- Gene Therapy Vector Successfully Delivers shRNA Into Liver Cells
Amsterdam Molecular Therapeutics (Euronext: AMT) a world leader in gene therapy, today reported positive preclinical data from a study using an AAV gene therapy product to lower cholesterol. The data show that a single dose of the gene therapy carrying a short hairpin RNA to silence Apolipoprotein B100 (ApoB100), resulted in a reduction of serum cholesterol of approximately 80%, without any signs of toxicity. These data validate AMT's technology platform as a powerful tool for successful gene silencing within target cells. The data were presented by Annemart Koorneef, scientist at AMT, yesterday during the 13th Annual American Society of Gene and Cell Therapy (ASGCT) Meeting in Washington, DC.
"With just a single dose of our cholesterol targeting gene therapy, a long-lasting, significant reduction of serum cholesterol is achieved. This preliminary study suggest that AMT's technology may have overcome one of the major problems of shRNA therapies, namely efficient and non-toxic intracellular delivery," noted Jorn Aldag, CEO of Amserdam Molecular Therapeutics.
In the study, AMT used its proprietary AAV-based platform to efficiently deliver a shRNA that silences both human and mouse Apolipoprotein B100 (ApoB100).

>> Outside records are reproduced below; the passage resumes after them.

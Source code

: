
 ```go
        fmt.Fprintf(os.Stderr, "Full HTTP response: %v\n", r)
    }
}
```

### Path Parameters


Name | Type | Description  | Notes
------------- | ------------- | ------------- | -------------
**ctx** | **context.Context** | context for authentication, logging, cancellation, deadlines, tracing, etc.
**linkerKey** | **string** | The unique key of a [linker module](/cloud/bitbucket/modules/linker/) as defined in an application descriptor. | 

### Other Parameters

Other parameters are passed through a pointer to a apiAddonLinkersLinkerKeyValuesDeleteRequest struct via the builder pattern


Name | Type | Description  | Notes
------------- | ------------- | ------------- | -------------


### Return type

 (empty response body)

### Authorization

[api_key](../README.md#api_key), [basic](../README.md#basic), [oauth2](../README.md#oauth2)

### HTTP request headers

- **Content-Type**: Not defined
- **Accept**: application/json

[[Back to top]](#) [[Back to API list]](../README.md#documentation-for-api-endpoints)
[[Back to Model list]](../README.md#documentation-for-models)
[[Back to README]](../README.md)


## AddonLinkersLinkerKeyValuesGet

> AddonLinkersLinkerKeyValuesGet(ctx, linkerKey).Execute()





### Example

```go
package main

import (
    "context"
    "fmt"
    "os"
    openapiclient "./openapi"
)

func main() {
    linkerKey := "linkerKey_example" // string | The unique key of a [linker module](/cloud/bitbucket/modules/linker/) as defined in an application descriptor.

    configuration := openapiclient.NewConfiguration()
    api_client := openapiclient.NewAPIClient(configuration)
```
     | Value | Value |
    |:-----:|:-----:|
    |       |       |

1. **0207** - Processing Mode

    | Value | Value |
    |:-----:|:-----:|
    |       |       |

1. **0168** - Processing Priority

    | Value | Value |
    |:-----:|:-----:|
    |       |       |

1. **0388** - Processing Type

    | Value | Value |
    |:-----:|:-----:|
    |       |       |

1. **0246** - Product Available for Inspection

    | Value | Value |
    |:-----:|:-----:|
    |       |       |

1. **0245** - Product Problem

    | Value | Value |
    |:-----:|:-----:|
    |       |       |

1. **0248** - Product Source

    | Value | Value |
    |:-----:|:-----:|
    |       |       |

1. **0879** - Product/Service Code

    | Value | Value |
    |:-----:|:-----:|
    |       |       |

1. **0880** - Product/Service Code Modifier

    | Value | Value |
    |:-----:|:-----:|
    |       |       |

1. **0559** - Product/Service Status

A single intravenous administration caused prolonged ApoB100 gene silencing that was sequence-specific and not associated with liver toxicity, oversaturation of the cellular miRNA machinery or induction of immune responses. In addition, it was shown that the shRNA constructs against ApoB100 specifically and efficiently silence human ApoB100 ex vivo.
ApoB100 is the structural protein of Low Density Lipoprotein (LDL) particles that carry cholesterol. Silencing of ApoB100 with shRNAs results in a reduction of LDL-cholesterol and has the potential to be used to treat hypercholesterolaemia and cardiovascular disease.